### Task brief
Each line of the data below that carries the word "through" needs to be copied.

### Data for review
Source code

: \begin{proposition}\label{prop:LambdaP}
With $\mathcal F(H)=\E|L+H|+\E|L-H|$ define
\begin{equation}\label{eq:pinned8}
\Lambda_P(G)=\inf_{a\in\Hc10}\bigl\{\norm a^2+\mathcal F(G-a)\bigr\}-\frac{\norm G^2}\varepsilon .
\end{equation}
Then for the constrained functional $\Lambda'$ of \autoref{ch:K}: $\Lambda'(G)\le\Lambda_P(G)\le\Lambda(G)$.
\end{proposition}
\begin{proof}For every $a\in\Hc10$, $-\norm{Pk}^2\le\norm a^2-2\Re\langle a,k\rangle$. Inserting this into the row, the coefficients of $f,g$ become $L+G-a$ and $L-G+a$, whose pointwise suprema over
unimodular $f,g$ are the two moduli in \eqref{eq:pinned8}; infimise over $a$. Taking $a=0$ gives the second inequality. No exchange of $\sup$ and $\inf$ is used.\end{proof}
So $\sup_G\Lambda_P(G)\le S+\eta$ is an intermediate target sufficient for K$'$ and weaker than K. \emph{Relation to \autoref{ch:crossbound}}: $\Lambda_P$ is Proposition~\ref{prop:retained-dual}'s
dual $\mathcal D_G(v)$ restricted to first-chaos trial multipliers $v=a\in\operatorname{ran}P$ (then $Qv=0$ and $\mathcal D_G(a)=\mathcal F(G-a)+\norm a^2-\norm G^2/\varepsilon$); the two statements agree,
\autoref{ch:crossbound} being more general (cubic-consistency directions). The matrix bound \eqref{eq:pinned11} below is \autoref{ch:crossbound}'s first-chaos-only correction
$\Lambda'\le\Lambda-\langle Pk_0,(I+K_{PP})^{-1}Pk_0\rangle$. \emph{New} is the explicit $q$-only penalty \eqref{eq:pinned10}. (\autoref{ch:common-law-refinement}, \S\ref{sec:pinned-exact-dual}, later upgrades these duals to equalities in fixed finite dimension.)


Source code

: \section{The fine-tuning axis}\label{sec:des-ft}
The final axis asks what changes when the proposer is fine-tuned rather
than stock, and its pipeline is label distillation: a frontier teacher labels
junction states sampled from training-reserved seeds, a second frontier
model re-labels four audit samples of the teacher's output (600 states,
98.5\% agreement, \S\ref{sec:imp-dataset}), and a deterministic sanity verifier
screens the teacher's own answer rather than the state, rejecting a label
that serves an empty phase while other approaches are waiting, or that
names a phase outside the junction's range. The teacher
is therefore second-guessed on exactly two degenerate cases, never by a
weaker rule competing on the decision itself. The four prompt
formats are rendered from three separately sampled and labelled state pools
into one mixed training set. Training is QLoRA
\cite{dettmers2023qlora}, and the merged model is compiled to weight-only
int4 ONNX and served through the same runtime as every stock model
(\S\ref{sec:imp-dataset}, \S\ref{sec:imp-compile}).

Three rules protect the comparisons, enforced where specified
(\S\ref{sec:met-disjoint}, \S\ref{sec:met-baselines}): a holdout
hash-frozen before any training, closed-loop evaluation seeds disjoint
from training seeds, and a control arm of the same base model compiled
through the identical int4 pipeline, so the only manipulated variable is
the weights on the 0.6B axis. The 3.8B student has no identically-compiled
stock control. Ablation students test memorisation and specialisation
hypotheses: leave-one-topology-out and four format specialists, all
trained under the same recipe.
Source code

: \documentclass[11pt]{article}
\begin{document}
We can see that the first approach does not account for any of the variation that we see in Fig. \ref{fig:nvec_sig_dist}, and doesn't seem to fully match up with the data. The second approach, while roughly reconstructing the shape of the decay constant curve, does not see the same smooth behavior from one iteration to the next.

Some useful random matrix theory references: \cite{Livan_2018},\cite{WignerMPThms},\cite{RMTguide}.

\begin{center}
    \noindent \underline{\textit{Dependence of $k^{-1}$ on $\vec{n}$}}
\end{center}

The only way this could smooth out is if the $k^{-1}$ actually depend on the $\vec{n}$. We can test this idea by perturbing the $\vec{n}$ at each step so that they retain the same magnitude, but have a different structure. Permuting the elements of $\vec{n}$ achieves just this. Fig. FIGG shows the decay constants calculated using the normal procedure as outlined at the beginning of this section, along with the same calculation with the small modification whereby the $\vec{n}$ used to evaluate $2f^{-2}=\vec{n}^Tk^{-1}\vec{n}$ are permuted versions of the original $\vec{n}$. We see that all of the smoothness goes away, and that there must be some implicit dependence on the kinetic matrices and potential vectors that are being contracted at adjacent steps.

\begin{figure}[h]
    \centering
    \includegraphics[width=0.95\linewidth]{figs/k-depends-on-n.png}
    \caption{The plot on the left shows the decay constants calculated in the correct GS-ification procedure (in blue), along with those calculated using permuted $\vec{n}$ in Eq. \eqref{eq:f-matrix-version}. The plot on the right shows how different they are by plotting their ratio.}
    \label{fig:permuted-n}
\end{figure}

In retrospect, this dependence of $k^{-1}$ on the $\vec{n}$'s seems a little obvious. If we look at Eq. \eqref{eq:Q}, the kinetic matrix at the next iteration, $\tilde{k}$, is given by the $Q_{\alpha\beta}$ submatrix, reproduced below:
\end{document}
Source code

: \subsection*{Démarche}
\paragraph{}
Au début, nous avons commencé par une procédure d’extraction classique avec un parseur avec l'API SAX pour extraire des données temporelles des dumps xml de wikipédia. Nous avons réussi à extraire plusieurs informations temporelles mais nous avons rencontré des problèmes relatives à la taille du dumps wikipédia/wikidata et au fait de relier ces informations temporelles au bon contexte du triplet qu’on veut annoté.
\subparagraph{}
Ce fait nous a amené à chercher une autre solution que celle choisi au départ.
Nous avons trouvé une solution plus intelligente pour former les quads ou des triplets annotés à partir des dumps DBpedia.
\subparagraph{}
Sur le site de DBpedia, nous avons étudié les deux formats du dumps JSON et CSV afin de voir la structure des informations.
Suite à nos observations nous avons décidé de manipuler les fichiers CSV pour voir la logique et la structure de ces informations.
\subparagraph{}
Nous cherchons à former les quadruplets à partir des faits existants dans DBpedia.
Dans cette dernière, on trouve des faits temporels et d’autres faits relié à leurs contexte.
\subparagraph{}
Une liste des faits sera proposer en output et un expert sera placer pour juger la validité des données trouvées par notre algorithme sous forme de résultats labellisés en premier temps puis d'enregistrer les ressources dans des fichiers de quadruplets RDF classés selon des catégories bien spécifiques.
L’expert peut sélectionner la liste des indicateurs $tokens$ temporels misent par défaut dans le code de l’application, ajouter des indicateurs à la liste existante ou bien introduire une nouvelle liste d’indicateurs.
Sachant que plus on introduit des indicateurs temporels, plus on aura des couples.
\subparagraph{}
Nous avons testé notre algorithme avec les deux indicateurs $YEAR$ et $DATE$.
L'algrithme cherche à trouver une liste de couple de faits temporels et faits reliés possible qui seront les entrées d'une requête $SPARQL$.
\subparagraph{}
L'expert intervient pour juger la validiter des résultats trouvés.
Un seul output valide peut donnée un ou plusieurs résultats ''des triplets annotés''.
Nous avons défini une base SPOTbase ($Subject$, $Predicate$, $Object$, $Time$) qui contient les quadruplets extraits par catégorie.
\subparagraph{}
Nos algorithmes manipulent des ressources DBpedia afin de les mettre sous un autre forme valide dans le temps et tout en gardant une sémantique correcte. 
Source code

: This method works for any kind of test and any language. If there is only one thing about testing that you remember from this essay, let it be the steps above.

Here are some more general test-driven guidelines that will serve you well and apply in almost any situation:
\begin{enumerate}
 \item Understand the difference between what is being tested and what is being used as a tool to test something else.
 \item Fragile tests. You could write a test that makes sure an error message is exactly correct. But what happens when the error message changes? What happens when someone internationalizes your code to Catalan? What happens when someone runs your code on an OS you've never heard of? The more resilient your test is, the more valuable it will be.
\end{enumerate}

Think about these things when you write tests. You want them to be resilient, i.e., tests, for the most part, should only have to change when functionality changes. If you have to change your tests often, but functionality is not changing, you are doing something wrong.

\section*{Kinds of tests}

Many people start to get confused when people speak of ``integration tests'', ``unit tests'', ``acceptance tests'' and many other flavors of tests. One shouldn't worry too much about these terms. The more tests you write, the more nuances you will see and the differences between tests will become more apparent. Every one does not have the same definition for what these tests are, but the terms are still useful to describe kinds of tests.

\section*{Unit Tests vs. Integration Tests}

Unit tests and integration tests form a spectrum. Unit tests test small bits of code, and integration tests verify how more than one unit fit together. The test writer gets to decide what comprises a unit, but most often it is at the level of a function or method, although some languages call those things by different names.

### Exercise solution
int4 ONNX and served through the same runtime as every stock model
through the identical int4 pipeline, so the only manipulated variable is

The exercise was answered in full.